UNPACU is believed to be Cuba’s largest dissident organization. Ferrer reportedly endured multiple forms of torture, including being forced to drink water with fecal material in it, while in prison. He disappeared in October after planning a nationwide protest on the feast day of Cuba’s patron saint, Our Lady of Charity, and was told he would receive a ruling on his case on March 12, but never did.

Subsequent breaking news updates on Friday confirmed that he had been convicted of assaulting someone at the late September protest before he disappeared. It is unclear who he was convicted of assaulting and no evidence exists of any acts of violence on Ferrer’s part at the alleged time.

Ferrer’s family has since reported that his physical health had deteriorated significantly behind bars.

The Cuban independent outlet Cubanet – whose journalist Roberto Quiñones Haces is also under arrest for reporting on the Castro regime’s human rights abuses – confirmed Ferrer’s release on Friday afternoon. It is not clear at press time why the Castro regime decided to free Ferrer, though it is likely a result of months of pressure from human rights groups and growing concern that the Chinese coronavirus pandemic will ravage the island’s population of tortured political prisoners.

Ferrer reportedly suffered from an ulcer before his arrest. On Thursday, wife Nelva Ismarays Ortega Tamayo, a doctor by trade, told Radio Martí that she found her husband significantly deteriorated healthwise upon her last visit to the prison in Santiago de Cuba, eastern Cuba, where authorities were holding him.

Ortega said she found Ferrer “in a small, cold, humid cell exposed to thousands of diseases but, above all, respiratory diseases and coronavirus.” Tamayo said the Cuban regime had reached out to her urging “cooperation” to find a way to release Ferrer, which she said she interpreted as frustration on the government’s part regarding how to silence Ferrer while also silencing global human rights activists.

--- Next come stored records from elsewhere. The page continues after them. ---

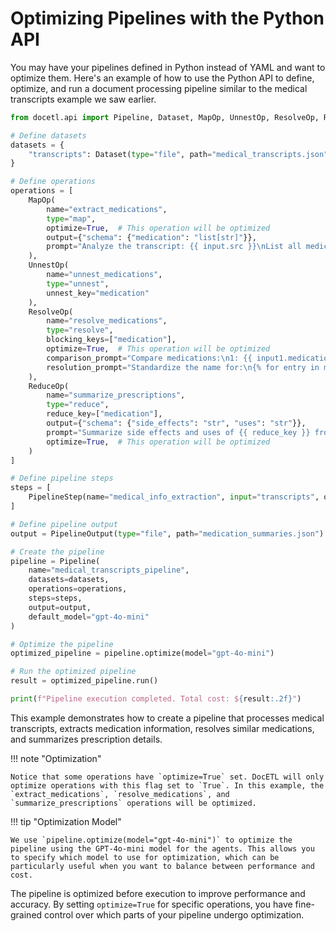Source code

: # Optimizing Pipelines with the Python API

You may have your pipelines defined in Python instead of YAML and want to optimize them. Here's an example of how to use the Python API to define, optimize, and run a document processing pipeline similar to the medical transcripts example we saw earlier.

```python
from docetl.api import Pipeline, Dataset, MapOp, UnnestOp, ResolveOp, ReduceOp, PipelineStep, PipelineOutput

# Define datasets
datasets = {
    "transcripts": Dataset(type="file", path="medical_transcripts.json"),
}

# Define operations
operations = [
    MapOp(
        name="extract_medications",
        type="map",
        optimize=True,  # This operation will be optimized
        output={"schema": {"medication": "list[str]"}},
        prompt="Analyze the transcript: {{ input.src }}\nList all medications mentioned.",
    ),
    UnnestOp(
        name="unnest_medications",
        type="unnest",
        unnest_key="medication"
    ),
    ResolveOp(
        name="resolve_medications",
        type="resolve",
        blocking_keys=["medication"],
        optimize=True,  # This operation will be optimized
        comparison_prompt="Compare medications:\n1: {{ input1.medication }}\n2: {{ input2.medication }}\nAre these the same or closely related?",
        resolution_prompt="Standardize the name for:\n{% for entry in matched_entries %}\n- {{ entry.medication }}\n{% endfor %}"
    ),
    ReduceOp(
        name="summarize_prescriptions",
        type="reduce",
        reduce_key=["medication"],
        output={"schema": {"side_effects": "str", "uses": "str"}},
        prompt="Summarize side effects and uses of {{ reduce_key }} from:\n{% for value in values %}\nTranscript {{ loop.index }}: {{ value.src }}\n{% endfor %}",
        optimize=True,  # This operation will be optimized
    )
]

# Define pipeline steps
steps = [
    PipelineStep(name="medical_info_extraction", input="transcripts", operations=["extract_medications", "unnest_medications", "resolve_medications", "summarize_prescriptions"])
]

# Define pipeline output
output = PipelineOutput(type="file", path="medication_summaries.json")

# Create the pipeline
pipeline = Pipeline(
    name="medical_transcripts_pipeline",
    datasets=datasets,
    operations=operations,
    steps=steps,
    output=output,
    default_model="gpt-4o-mini"
)

# Optimize the pipeline
optimized_pipeline = pipeline.optimize(model="gpt-4o-mini")

# Run the optimized pipeline
result = optimized_pipeline.run()

print(f"Pipeline execution completed. Total cost: ${result:.2f}")
```

This example demonstrates how to create a pipeline that processes medical transcripts, extracts medication information, resolves similar medications, and summarizes prescription details.

!!! note "Optimization"

    Notice that some operations have `optimize=True` set. DocETL will only optimize operations with this flag set to `True`. In this example, the `extract_medications`, `resolve_medications`, and `summarize_prescriptions` operations will be optimized.

!!! tip "Optimization Model"

    We use `pipeline.optimize(model="gpt-4o-mini")` to optimize the pipeline using the GPT-4o-mini model for the agents. This allows you to specify which model to use for optimization, which can be particularly useful when you want to balance between performance and cost.

The pipeline is optimized before execution to improve performance and accuracy. By setting `optimize=True` for specific operations, you have fine-grained control over which parts of your pipeline undergo optimization.
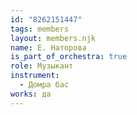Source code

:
 ```yaml
---
id: "8262151447"
tags: members
layout: members.njk
name: Е. Наторова
is_part_of_orchestra: true
role: Музыкант
instrument:
  - Домра бас
works: да
---
```


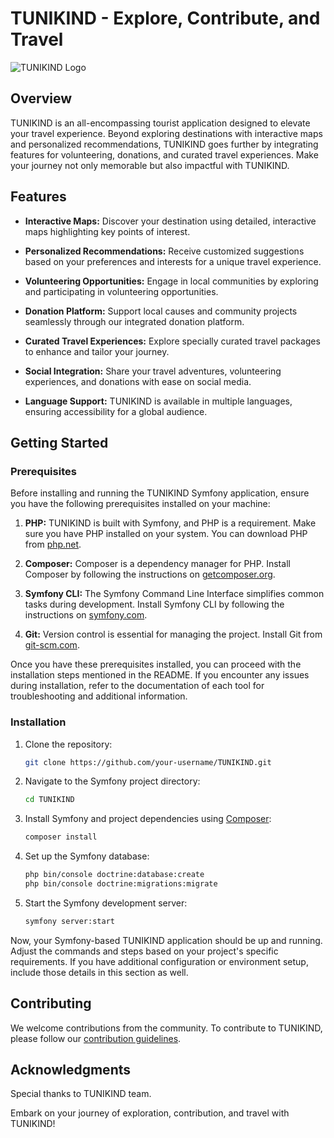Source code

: # TUNIKIND - Explore, Contribute, and Travel

![TUNIKIND Logo]([link/to/logo.png](https://i.ibb.co/5KwFbY1/logo1.png))

## Overview

TUNIKIND is an all-encompassing tourist application designed to elevate your travel experience. Beyond exploring destinations with interactive maps and personalized recommendations, TUNIKIND goes further by integrating features for volunteering, donations, and curated travel experiences. Make your journey not only memorable but also impactful with TUNIKIND.

## Features

- **Interactive Maps:** Discover your destination using detailed, interactive maps highlighting key points of interest.

- **Personalized Recommendations:** Receive customized suggestions based on your preferences and interests for a unique travel experience.

- **Volunteering Opportunities:** Engage in local communities by exploring and participating in volunteering opportunities.

- **Donation Platform:** Support local causes and community projects seamlessly through our integrated donation platform.

- **Curated Travel Experiences:** Explore specially curated travel packages to enhance and tailor your journey.

- **Social Integration:** Share your travel adventures, volunteering experiences, and donations with ease on social media.

- **Language Support:** TUNIKIND is available in multiple languages, ensuring accessibility for a global audience.

## Getting Started

### Prerequisites

Before installing and running the TUNIKIND Symfony application, ensure you have the following prerequisites installed on your machine:

1. **PHP:** TUNIKIND is built with Symfony, and PHP is a requirement. Make sure you have PHP installed on your system. You can download PHP from [php.net](https://www.php.net/).

2. **Composer:** Composer is a dependency manager for PHP. Install Composer by following the instructions on [getcomposer.org](https://getcomposer.org/download/).

3. **Symfony CLI:** The Symfony Command Line Interface simplifies common tasks during development. Install Symfony CLI by following the instructions on [symfony.com](https://symfony.com/download).

4. **Git:** Version control is essential for managing the project. Install Git from [git-scm.com](https://git-scm.com/).

Once you have these prerequisites installed, you can proceed with the installation steps mentioned in the README. If you encounter any issues during installation, refer to the documentation of each tool for troubleshooting and additional information.

### Installation

1. Clone the repository:

    ```bash
    git clone https://github.com/your-username/TUNIKIND.git
    ```

2. Navigate to the Symfony project directory:

    ```bash
    cd TUNIKIND
    ```

3. Install Symfony and project dependencies using [Composer](https://getcomposer.org/):

    ```bash
    composer install
    ```

4. Set up the Symfony database:

    ```bash
    php bin/console doctrine:database:create
    php bin/console doctrine:migrations:migrate
    ```

5. Start the Symfony development server:

    ```bash
    symfony server:start
    ```

Now, your Symfony-based TUNIKIND application should be up and running. Adjust the commands and steps based on your project's specific requirements. If you have additional configuration or environment setup, include those details in this section as well.

## Contributing

We welcome contributions from the community. To contribute to TUNIKIND, please follow our [contribution guidelines](CONTRIBUTING.md).


## Acknowledgments

Special thanks to TUNIKIND team.

Embark on your journey of exploration, contribution, and travel with TUNIKIND!
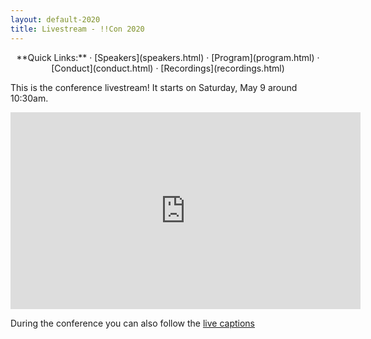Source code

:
 ```yaml
---
layout: default-2020
title: Livestream - !!Con 2020
---
```


<p style="text-align: center;">
  **Quick Links:**
  &middot;
  [Speakers](speakers.html)
  &middot;
  [Program](program.html)
  &middot;
  [Conduct](conduct.html)
  &middot;
  [Recordings](recordings.html)
</p>


This is the conference livestream! It starts on Saturday, May 9 around 10:30am.


<!-- todo: update with sunday livestream link on Sunday night: https://youtu.be/EReoVpb9LJo -->

<div align="center">
<iframe width="560" height="315" src="https://www.youtube.com/embed/QEZ0N0rrbL0" frameborder="0" allow="accelerometer; autoplay; encrypted-media; gyroscope; picture-in-picture" allowfullscreen></iframe>
</div>

During the conference you can also follow the <a href="https://www.streamtext.net/player?event=bangbangcon">live captions</a>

Last week, José Daniel Ferrer Cantillo, the activist’s teenage son, told Cubanet that he found his father extremely frail during his most recent visit, estimating that Ferrer weighed about 150 pounds, significantly less than he did when entering prison and a dangerous weight for a someone as tall as Ferrer.

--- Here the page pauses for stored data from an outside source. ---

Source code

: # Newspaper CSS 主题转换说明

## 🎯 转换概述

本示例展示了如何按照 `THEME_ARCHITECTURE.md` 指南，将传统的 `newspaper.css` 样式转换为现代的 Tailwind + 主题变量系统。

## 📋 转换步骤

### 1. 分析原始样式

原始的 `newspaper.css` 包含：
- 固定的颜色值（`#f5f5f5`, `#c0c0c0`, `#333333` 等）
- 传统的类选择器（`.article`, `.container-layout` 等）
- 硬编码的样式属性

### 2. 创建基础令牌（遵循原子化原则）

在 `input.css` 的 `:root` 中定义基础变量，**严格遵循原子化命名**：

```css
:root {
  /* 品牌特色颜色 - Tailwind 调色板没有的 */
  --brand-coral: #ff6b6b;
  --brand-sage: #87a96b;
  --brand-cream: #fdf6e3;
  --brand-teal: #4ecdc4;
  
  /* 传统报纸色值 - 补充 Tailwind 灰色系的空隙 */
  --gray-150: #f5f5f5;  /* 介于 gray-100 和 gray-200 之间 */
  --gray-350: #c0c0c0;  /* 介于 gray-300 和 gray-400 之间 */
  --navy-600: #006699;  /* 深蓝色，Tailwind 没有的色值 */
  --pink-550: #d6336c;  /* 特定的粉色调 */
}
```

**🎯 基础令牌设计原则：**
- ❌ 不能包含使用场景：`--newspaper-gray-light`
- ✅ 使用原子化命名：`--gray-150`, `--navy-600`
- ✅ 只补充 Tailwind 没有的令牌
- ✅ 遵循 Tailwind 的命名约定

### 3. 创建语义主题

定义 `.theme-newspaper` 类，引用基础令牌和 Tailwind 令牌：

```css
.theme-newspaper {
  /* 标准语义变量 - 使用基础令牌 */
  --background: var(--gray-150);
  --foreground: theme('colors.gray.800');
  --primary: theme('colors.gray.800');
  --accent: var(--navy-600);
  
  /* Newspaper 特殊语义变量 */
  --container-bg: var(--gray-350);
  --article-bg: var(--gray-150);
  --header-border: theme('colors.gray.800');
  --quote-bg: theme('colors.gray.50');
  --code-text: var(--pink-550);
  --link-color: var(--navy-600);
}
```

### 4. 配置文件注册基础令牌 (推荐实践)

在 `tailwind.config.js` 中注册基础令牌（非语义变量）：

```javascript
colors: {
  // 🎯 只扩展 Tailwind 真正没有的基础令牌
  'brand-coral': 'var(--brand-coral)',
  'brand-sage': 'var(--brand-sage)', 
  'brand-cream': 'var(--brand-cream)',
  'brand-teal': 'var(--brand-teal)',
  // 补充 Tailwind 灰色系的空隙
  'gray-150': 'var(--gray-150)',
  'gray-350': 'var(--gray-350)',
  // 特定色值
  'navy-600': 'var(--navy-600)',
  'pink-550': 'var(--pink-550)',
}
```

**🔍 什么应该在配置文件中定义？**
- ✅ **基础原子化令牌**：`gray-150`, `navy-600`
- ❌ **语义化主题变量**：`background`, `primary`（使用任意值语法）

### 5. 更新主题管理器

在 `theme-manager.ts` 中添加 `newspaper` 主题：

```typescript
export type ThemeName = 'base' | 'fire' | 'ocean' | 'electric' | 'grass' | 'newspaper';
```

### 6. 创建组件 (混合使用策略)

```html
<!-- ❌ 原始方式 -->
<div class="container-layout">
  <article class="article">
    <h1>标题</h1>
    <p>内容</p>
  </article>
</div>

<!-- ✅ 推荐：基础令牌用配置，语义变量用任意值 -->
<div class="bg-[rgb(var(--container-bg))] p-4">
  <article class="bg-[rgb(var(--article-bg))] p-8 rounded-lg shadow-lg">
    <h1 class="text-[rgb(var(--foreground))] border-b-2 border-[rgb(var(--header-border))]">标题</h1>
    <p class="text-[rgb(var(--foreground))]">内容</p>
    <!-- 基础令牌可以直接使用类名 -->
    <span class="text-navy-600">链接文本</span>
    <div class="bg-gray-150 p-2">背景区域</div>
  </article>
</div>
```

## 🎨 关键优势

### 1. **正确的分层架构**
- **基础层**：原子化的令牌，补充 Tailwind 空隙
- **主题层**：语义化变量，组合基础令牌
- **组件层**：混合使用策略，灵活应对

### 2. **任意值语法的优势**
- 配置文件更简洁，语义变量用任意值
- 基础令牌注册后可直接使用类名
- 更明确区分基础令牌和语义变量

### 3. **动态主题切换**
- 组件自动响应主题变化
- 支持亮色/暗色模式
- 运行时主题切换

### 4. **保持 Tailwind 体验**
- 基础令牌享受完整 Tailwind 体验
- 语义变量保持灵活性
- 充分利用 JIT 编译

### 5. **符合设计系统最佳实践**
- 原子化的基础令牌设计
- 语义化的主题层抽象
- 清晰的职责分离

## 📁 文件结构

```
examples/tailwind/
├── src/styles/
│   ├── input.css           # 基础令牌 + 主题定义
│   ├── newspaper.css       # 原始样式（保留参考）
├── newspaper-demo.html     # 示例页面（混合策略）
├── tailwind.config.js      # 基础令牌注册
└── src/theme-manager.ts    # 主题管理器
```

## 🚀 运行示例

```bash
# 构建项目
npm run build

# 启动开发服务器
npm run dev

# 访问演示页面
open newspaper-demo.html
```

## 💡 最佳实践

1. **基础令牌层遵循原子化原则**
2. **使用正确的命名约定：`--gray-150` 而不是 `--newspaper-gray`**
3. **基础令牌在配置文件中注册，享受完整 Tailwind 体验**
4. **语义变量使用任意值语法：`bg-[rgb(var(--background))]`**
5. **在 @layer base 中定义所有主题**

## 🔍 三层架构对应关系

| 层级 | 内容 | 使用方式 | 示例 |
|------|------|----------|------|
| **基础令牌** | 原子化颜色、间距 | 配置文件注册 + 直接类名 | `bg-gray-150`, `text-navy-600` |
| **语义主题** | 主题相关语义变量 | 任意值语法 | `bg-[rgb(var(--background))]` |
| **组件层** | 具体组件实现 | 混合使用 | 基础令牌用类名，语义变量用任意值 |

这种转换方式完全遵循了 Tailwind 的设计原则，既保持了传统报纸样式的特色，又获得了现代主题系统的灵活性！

“He is unrecognizable, he looks very deteriorated, he has more heartburn, stomach pain, and his gastritis has worsened,” his son told the newspaper. “Despite the coronavirus, they keep my father in the same cell that he has described as humid and cold, that he has compared to a grave.”

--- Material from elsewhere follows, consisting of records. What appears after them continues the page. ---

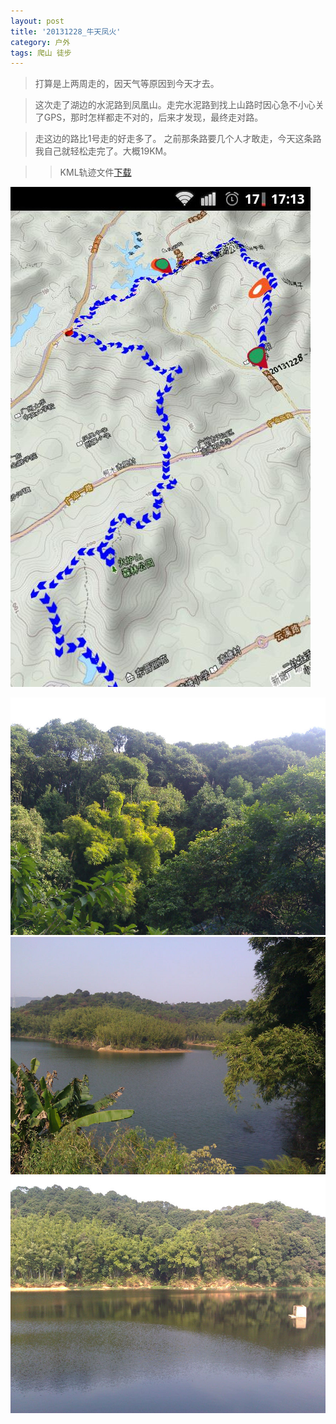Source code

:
 ```yaml
---
layout: post
title: '20131228_牛天凤火'
category: 户外
tags: 爬山 徒步
---
```


>打算是上两周走的，因天气等原因到今天才去。

>这次走了湖边的水泥路到凤凰山。走完水泥路到找上山路时因心急不小心关了GPS，那时怎样都走不对的，后来才发现，最终走对路。

>走这边的路比1号走的好走多了。 之前那条路要几个人才敢走，今天这条路我自己就轻松走完了。大概19KM。


>>KML轨迹文件[下载](/assets/download/20131228-牛天凤火-近路_kml.zip)

![轨迹图](/assets/images/2013/20131228-牛天凤火-近路.JPG)

![](/assets/images/2013/IMG_20131228_103625s.jpg)
![](/assets/images/2013/IMG_20131228_111208s.jpg)
![](/assets/images/2013/IMG_20131228_112113s.jpg)
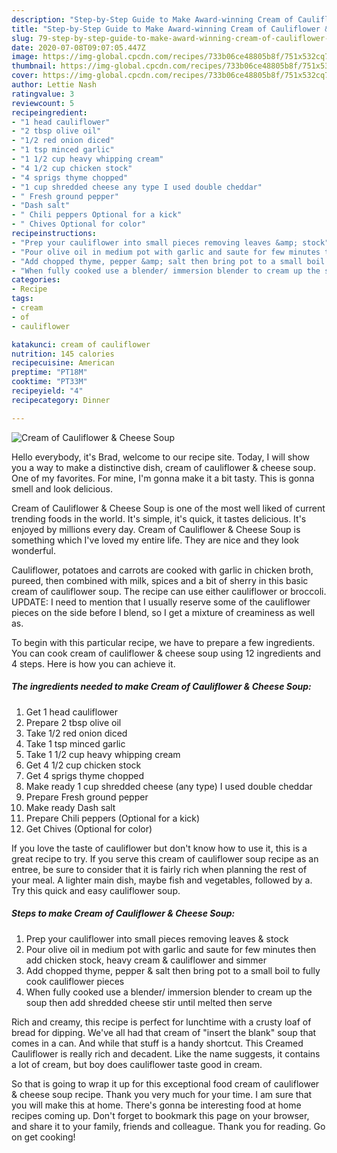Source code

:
 ```yaml
---
description: "Step-by-Step Guide to Make Award-winning Cream of Cauliflower &amp;amp; Cheese Soup"
title: "Step-by-Step Guide to Make Award-winning Cream of Cauliflower &amp;amp; Cheese Soup"
slug: 79-step-by-step-guide-to-make-award-winning-cream-of-cauliflower-and-amp-cheese-soup
date: 2020-07-08T09:07:05.447Z
image: https://img-global.cpcdn.com/recipes/733b06ce48805b8f/751x532cq70/cream-of-cauliflower-cheese-soup-recipe-main-photo.jpg
thumbnail: https://img-global.cpcdn.com/recipes/733b06ce48805b8f/751x532cq70/cream-of-cauliflower-cheese-soup-recipe-main-photo.jpg
cover: https://img-global.cpcdn.com/recipes/733b06ce48805b8f/751x532cq70/cream-of-cauliflower-cheese-soup-recipe-main-photo.jpg
author: Lettie Nash
ratingvalue: 3
reviewcount: 5
recipeingredient:
- "1 head cauliflower"
- "2 tbsp olive oil"
- "1/2 red onion diced"
- "1 tsp minced garlic"
- "1 1/2 cup heavy whipping cream"
- "4 1/2 cup chicken stock"
- "4 sprigs thyme chopped"
- "1 cup shredded cheese any type I used double cheddar"
- " Fresh ground pepper"
- "Dash salt"
- " Chili peppers Optional for a kick"
- " Chives Optional for color"
recipeinstructions:
- "Prep your cauliflower into small pieces removing leaves &amp; stock"
- "Pour olive oil in medium pot with garlic and saute for few minutes then add chicken stock, heavy cream &amp; cauliflower and simmer"
- "Add chopped thyme, pepper &amp; salt then bring pot to a small boil to fully cook cauliflower pieces"
- "When fully cooked use a blender/ immersion blender to cream up the soup then add shredded cheese stir until melted then serve"
categories:
- Recipe
tags:
- cream
- of
- cauliflower

katakunci: cream of cauliflower 
nutrition: 145 calories
recipecuisine: American
preptime: "PT18M"
cooktime: "PT33M"
recipeyield: "4"
recipecategory: Dinner

---
```



![Cream of Cauliflower &amp; Cheese Soup](https://img-global.cpcdn.com/recipes/733b06ce48805b8f/751x532cq70/cream-of-cauliflower-cheese-soup-recipe-main-photo.jpg)

Hello everybody, it's Brad, welcome to our recipe site. Today, I will show you a way to make a distinctive dish, cream of cauliflower &amp; cheese soup. One of my favorites. For mine, I'm gonna make it a bit tasty. This is gonna smell and look delicious.

Cream of Cauliflower &amp; Cheese Soup is one of the most well liked of current trending foods in the world. It's simple, it's quick, it tastes delicious. It's enjoyed by millions every day. Cream of Cauliflower &amp; Cheese Soup is something which I've loved my entire life. They are nice and they look wonderful.

Cauliflower, potatoes and carrots are cooked with garlic in chicken broth, pureed, then combined with milk, spices and a bit of sherry in this basic cream of cauliflower soup. The recipe can use either cauliflower or broccoli. UPDATE: I need to mention that I usually reserve some of the cauliflower pieces on the side before I blend, so I get a mixture of creaminess as well as.


To begin with this particular recipe, we have to prepare a few ingredients. You can cook cream of cauliflower &amp; cheese soup using 12 ingredients and 4 steps. Here is how you can achieve it.

<!--inarticleads1-->

##### The ingredients needed to make Cream of Cauliflower &amp; Cheese Soup:

1. Get 1 head cauliflower
1. Prepare 2 tbsp olive oil
1. Take 1/2 red onion diced
1. Take 1 tsp minced garlic
1. Take 1 1/2 cup heavy whipping cream
1. Get 4 1/2 cup chicken stock
1. Get 4 sprigs thyme chopped
1. Make ready 1 cup shredded cheese (any type) I used double cheddar
1. Prepare  Fresh ground pepper
1. Make ready Dash salt
1. Prepare  Chili peppers (Optional for a kick)
1. Get  Chives (Optional for color)


If you love the taste of cauliflower but don&#39;t know how to use it, this is a great recipe to try. If you serve this cream of cauliflower soup recipe as an entree, be sure to consider that it is fairly rich when planning the rest of your meal. A lighter main dish, maybe fish and vegetables, followed by a. Try this quick and easy cauliflower soup. 

<!--inarticleads2-->

##### Steps to make Cream of Cauliflower &amp; Cheese Soup:

1. Prep your cauliflower into small pieces removing leaves &amp; stock
1. Pour olive oil in medium pot with garlic and saute for few minutes then add chicken stock, heavy cream &amp; cauliflower and simmer
1. Add chopped thyme, pepper &amp; salt then bring pot to a small boil to fully cook cauliflower pieces
1. When fully cooked use a blender/ immersion blender to cream up the soup then add shredded cheese stir until melted then serve


Rich and creamy, this recipe is perfect for lunchtime with a crusty loaf of bread for dipping. We&#39;ve all had that cream of &#34;insert the blank&#34; soup that comes in a can. And while that stuff is a handy shortcut. This Creamed Cauliflower is really rich and decadent. Like the name suggests, it contains a lot of cream, but boy does cauliflower taste good in cream. 

So that is going to wrap it up for this exceptional food cream of cauliflower &amp; cheese soup recipe. Thank you very much for your time. I am sure that you will make this at home. There's gonna be interesting food at home recipes coming up. Don't forget to bookmark this page on your browser, and share it to your family, friends and colleague. Thank you for reading. Go on get cooking!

The younger Ferrer has been detained on multiple occasions, sometimes with Ortega, her infant son, and Ferrer’s daughter, for demanding his father’s release. In February, Ferrer Cantillo said that Cuban government agents told him that he was arrested solely to send a message to his father: “if he leaves the country he would not be convicted.”

Cuba is struggling with a mounting number of coronavirus cases, at press time standing at 269 confirmed cases and six deaths. The true number of cases on the island is believed to be much higher as a result of the Castro regime’s poor response to the pandemic. Castro regime officials initially refused to close schools, demanding that parents send children to schools with soap and water, as the schools would not keep sanitary products in stock for the children to wash their hands. Parents complained that they had no access to soap or water, either, in Havana and other major population hubs due to communism-induced product shortages.

The Castro regime also initially announced to the world it would remain open for tourism, encouraging foreigners to plan trips to Cuba despite the first known cases of coronavirus on the island being Italian tourists. Havana ultimately relented and shut its borders after a global outcry.

Most nations’ officials have expressed concern that prisons – where people live in close quarters and sometimes fail to have access to basic hygienic goods – could be particularly vulnerable to the rapid spread of the highly contagious virus. Human rights groups have noted that Cuba is currently home to 128 convicted political prisoners, not counting the untold number of people behind bars for their political views who, like Ferrer, never received due process and were not convicted of any crime, even Cuba crimes like “disrespect,” commonly used to silence dissidents.

The Cuban Observatory for Human Rights (OCDH) warned on Thursday that Cuba may use the pandemic to increase repression of political dissidents, given growing public discontent with the handling of the crisis.

“We warn that the government of Cuba could be shielding itself about the pandemic situation by limiting even more freedom of expression and increasing repression,” the group said in a press release. The OCDH keeps a daily tally of arbitrary arrests against political dissidents in Cuba, publishing the results on a monthly basis.